**EXERCISE DIRECTIONS:** Every line in the material below that includes "оказанных" should be copied.

**RECORDS TO USE:**
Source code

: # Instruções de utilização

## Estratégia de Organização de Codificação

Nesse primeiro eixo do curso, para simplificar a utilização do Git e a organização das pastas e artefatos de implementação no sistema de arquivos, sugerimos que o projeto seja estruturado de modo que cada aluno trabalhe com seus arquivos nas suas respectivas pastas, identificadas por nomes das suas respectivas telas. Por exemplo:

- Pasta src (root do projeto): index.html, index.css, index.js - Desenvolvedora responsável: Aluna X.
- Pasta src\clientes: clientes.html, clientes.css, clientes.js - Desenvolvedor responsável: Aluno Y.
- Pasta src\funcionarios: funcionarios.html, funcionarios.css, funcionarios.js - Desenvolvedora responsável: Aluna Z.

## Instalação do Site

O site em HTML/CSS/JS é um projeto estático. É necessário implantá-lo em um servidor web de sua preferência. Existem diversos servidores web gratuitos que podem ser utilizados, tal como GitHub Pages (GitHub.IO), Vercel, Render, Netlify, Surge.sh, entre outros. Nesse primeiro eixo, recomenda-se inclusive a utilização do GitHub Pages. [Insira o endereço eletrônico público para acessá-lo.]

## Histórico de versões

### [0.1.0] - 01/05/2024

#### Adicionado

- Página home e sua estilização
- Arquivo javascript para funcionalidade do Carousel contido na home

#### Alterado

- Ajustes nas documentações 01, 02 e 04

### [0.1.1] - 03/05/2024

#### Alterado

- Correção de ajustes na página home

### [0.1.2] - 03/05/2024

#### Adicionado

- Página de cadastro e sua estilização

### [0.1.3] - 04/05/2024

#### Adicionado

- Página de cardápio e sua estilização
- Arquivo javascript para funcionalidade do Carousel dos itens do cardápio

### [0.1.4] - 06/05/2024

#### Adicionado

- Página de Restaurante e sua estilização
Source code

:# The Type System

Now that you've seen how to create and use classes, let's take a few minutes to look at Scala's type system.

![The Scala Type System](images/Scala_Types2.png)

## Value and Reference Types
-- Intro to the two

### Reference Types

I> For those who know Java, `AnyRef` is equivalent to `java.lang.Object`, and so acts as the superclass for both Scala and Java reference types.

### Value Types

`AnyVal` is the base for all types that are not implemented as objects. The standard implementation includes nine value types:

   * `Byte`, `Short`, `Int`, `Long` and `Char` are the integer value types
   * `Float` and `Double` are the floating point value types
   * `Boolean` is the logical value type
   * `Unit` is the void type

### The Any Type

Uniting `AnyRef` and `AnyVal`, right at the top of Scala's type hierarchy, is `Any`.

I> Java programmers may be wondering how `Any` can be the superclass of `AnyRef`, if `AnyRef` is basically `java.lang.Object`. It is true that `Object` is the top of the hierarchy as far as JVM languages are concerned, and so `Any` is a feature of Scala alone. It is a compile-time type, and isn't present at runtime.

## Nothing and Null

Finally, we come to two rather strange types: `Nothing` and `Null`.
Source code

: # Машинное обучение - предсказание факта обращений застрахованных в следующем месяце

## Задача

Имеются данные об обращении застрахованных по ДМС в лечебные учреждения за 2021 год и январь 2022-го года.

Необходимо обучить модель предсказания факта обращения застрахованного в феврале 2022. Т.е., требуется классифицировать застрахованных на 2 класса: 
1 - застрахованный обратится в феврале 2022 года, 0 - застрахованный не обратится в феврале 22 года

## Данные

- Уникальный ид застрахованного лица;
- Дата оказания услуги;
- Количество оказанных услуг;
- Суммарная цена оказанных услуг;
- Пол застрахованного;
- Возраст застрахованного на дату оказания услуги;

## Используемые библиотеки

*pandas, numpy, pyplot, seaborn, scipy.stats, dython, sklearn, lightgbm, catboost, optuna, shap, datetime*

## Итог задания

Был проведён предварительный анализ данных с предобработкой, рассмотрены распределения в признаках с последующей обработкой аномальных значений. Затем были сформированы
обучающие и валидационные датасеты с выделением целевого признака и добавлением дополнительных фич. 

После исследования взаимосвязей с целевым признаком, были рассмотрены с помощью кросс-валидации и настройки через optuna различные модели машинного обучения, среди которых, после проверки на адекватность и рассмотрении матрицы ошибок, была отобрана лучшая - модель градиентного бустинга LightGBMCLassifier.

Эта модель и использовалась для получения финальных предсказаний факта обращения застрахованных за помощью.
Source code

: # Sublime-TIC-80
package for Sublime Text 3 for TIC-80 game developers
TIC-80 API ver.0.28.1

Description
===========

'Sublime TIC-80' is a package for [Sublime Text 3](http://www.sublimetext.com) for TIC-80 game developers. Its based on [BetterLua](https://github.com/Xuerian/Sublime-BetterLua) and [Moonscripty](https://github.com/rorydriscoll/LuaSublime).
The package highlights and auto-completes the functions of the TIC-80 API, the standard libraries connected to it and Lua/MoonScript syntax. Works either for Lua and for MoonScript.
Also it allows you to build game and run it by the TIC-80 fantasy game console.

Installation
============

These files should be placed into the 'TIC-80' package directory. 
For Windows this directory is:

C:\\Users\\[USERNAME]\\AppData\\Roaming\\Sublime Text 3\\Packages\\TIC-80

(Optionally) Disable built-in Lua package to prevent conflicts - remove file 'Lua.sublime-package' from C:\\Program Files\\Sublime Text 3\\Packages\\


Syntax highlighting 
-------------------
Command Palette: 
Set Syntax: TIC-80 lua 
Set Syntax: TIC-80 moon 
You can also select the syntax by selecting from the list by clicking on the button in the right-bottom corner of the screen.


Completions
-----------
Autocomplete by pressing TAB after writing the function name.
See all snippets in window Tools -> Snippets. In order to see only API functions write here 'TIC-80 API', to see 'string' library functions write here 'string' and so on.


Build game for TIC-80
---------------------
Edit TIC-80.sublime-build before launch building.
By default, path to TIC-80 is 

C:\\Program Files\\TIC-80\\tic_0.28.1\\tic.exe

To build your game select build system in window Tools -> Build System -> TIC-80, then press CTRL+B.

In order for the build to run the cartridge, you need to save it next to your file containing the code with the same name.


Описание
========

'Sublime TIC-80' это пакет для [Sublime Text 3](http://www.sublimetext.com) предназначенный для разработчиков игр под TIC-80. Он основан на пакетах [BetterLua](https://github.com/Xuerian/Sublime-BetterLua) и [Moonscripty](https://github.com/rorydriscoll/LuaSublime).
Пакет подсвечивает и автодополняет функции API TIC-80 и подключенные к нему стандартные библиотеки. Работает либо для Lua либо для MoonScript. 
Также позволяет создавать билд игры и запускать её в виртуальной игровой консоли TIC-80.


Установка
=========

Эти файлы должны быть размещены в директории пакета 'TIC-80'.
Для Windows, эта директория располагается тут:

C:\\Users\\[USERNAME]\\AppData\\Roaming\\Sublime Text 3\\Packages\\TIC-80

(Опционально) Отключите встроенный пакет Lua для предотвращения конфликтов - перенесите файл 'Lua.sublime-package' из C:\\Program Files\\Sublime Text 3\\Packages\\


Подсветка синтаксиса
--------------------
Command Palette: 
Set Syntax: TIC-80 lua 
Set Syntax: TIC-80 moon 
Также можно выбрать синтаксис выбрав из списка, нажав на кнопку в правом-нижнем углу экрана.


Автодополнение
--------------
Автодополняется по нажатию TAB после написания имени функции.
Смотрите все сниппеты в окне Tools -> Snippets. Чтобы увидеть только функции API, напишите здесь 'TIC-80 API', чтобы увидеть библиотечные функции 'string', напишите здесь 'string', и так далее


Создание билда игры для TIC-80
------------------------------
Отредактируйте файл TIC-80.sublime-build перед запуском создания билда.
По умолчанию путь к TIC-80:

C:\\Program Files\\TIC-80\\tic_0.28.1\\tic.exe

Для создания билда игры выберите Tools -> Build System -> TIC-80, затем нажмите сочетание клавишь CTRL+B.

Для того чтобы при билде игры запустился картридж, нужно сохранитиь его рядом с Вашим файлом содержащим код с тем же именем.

**WRITTEN SOLUTION:**
- Количество оказанных услуг;
- Суммарная цена оказанных услуг;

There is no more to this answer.